WHAT IS REQUIRED: Each line from the start of the records through the line containing "A constant is" is to be transcribed exactly, and no other line is to be included.
[Opening DATA FOR THIS EXERCISE section]
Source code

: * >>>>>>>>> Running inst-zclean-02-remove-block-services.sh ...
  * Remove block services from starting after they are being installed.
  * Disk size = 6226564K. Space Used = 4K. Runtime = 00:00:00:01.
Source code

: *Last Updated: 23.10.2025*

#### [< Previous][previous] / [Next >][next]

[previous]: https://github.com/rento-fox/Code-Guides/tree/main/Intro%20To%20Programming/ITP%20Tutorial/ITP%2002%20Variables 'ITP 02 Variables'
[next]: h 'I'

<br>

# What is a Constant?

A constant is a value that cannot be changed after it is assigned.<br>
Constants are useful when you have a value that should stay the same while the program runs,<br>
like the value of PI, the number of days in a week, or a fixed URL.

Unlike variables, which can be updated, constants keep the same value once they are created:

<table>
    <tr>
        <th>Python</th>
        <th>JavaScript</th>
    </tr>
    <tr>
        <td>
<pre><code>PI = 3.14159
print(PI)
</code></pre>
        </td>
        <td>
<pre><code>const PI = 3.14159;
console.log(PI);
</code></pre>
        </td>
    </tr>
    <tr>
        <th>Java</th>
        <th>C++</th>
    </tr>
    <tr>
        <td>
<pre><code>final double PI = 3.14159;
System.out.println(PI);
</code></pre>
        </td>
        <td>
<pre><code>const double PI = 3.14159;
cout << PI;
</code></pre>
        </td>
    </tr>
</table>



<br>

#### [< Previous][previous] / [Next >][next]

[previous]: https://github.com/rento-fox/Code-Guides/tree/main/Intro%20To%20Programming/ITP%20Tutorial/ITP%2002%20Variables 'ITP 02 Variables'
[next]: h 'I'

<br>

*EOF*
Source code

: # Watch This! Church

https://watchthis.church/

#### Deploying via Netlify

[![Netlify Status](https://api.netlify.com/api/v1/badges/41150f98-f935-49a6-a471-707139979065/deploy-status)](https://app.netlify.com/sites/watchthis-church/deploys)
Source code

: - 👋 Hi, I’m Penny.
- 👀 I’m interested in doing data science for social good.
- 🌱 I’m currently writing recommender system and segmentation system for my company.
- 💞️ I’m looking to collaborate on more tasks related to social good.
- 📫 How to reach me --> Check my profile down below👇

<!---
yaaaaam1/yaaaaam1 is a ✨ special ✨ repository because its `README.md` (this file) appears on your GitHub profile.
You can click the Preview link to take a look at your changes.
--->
[Closing DATA FOR THIS EXERCISE section]
SOLVED EXERCISE:
Source code

: * >>>>>>>>> Running inst-zclean-02-remove-block-services.sh ...
  * Remove block services from starting after they are being installed.
  * Disk size = 6226564K. Space Used = 4K. Runtime = 00:00:00:01.
Source code

: *Last Updated: 23.10.2025*

#### [< Previous][previous] / [Next >][next]

[previous]: https://github.com/rento-fox/Code-Guides/tree/main/Intro%20To%20Programming/ITP%20Tutorial/ITP%2002%20Variables 'ITP 02 Variables'
[next]: h 'I'

<br>

# What is a Constant?

A constant is a value that cannot be changed after it is assigned.<br>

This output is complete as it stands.